THE STORY – 1982. As an unknown disease begins to spread in a small mining town in the Chilean desert, gay men are accused of transmitting it through their eyes. Twelve-year-old Lidia, the only girl in the community, sets out in search of the truth.
THE CAST – Tamara Cortés, Matías Catalán, Paula Dinamarca, Claudia Cabezas & Luis Dubó
THE TEAM – Diego Céspedes (Director/Writer)
THE RUNNING TIME – 104 Minutes
Found families are one of the oldest storytelling tropes in LGBTQ cinema. When the world is against you, the only people you can turn to are those just as persecuted and alone as you are, making the found family the center of many queer lives. At no time in history were these collectives more important than at the start of the AIDS epidemic, when no one knew anything about the disease going around killing gay men in droves. The only trustworthy source of information queer people had was each other, and only together could they convince those hostile towards them of the truth in a time of such paranoia. In his debut feature, “The Mysterious Gaze of the Flamingo,” Diego Céspedes takes bits and pieces from many familiar AIDS-era stories and looks at them from a child’s point of view, making them feel fresh again. This sensitively told tale serves as a potent reminder of the importance of found family as well as a testament to how empathy will always triumph over fear and hatred.

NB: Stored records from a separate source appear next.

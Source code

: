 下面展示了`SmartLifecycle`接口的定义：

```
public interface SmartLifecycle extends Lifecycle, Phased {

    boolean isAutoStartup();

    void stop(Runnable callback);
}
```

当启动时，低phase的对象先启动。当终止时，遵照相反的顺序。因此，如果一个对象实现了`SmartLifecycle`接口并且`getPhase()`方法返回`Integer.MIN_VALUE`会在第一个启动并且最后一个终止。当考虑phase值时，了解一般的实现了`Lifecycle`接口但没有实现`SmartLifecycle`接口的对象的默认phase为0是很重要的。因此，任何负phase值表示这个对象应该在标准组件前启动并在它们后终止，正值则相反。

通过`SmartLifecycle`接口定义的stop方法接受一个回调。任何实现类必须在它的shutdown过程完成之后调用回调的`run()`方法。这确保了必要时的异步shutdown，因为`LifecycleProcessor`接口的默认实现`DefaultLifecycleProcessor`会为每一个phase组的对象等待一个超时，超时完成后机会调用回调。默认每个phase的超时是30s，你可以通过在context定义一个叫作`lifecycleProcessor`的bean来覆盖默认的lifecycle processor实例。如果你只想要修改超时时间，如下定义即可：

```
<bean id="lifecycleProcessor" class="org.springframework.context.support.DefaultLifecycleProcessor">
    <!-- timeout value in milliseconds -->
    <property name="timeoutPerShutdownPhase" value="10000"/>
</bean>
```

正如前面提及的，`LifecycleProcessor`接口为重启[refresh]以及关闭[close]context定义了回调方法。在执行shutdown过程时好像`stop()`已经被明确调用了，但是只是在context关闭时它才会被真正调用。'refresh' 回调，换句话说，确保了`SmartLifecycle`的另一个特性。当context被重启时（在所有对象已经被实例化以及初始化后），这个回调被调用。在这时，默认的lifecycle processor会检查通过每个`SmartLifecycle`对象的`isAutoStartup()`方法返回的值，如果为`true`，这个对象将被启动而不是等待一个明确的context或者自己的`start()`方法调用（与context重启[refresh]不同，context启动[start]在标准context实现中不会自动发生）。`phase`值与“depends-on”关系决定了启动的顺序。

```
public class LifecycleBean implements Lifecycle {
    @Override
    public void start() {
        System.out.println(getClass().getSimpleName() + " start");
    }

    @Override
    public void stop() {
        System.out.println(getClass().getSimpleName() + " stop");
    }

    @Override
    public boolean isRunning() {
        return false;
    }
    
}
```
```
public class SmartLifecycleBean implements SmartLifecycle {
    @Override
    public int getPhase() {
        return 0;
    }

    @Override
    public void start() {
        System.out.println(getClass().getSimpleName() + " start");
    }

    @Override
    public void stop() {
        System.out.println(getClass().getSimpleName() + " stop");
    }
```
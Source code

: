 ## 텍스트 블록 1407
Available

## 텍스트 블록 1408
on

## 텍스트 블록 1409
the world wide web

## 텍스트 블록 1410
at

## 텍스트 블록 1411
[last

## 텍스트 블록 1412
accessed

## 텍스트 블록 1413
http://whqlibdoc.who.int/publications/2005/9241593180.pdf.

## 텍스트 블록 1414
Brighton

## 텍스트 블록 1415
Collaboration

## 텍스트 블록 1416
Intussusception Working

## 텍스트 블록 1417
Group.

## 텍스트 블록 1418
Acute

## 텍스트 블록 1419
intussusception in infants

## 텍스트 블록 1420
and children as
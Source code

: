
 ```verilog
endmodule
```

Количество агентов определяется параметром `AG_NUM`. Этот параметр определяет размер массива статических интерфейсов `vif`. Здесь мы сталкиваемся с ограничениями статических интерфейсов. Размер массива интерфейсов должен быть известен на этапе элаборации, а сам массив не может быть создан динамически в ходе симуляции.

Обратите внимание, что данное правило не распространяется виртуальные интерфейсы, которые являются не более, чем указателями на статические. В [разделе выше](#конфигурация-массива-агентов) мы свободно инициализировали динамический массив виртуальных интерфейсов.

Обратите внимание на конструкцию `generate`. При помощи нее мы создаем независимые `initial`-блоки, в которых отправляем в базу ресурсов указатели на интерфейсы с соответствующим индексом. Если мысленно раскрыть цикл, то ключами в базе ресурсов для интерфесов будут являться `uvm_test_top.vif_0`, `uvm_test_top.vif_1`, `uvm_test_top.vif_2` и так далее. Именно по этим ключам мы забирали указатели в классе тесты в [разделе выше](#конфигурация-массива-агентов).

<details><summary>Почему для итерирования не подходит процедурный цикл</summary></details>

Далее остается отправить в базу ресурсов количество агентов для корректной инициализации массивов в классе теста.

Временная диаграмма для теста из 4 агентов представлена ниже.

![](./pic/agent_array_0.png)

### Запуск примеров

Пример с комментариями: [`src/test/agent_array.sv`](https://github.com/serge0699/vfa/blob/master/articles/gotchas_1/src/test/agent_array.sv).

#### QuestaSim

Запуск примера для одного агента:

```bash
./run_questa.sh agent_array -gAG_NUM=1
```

In the middle of the Chilean countryside in the 1980s, a group of trans women had carved out a space for themselves on the outskirts of a small mining community. Among their numbers is Lidia (Tamara Cortés), a twelve-year-old orphan adopted by the group after someone left her on their doorstep as a baby. Flamingo (Matías Catalán) took it upon herself to serve as the girl’s mother, raising her as best she could in the way that Mama Boa (Paula Dinamarca), the eldest of the group, served as mother to the rest of the girls. However, an unknown plague-like virus is spreading amongst the community, and the locals believe that it is spreading from the trans girls’ eyes when they fall in love with the heterosexual miners coming to them for sex. Lidia doesn’t believe that’s the case and tries to discover the truth of the disease on her own. When an old lover of Flamingo’s comes down with the disease, he takes matters into his own hands, setting in motion a chain of events that will change everyone’s lives forever.
Telling queer stories from the perspective of a non-queer character is always a dicey proposition, but telling this story from Lidia’s perspective provides a necessary recontextualization of familiar story beats and themes. She knows even less about what’s happening than the people around her. Still, because of her youthful naïveté, she’s also the only person who dares to think that the disease might not be some magical plague that comes out of the eyes of queer people when they fall in love with straight men. Lidia’s presence gives the story a gentle, fable-like quality that fits with the locals’ fairy story, so seeing her work against that narrative to assert the presence of the real world, even in her limited way, makes for some striking storytelling.
The performers heavily contribute to the film’s warm, rich feeling. The ensemble of trans performers feels like an actual family, effortlessly capturing how the tone of your voice changes when talking with different people with whom you share different parts of yourself. Their conversations flow with a conversational quality that feels almost unscripted, adding to the familial tone of their scenes together. As Lidia, Cortés gives a magnetic performance. She doesn’t have as big a character to play as the rest of the cast, but she’s powerfully observant of everything going on around her, making her fascinating to watch even when she doesn’t say anything. While many beats that make up her character arc are painfully familiar, the film’s gentle tonal quality and unique setting make them feel fresh.
Céspedes and cinematographer Angello Faccini shoot the film with a touch of magical realism that provides an intoxicating aura, especially with the vibrant colors of the costumes and production design. At points, the lines between fantasy and reality begin to blur a bit when Lidia starts imagining how the plague is passed from person to person, and later when the miners take matters into their own hands by blindfolding all the trans girls so that they can’t transmit it. The latter sequence, in particular, has a magical quality to it as the miners lead the blindfolded girls around their house since they can’t see. The miners’ collective humanity eventually kicks in, and they finally start seeing the girls as human beings, whether or not they’re carrying a plague. That’s one of the most important lessons for any AIDS narrative to impart, and Céspedes absolutely nails it in this one-of-a-kind beauty.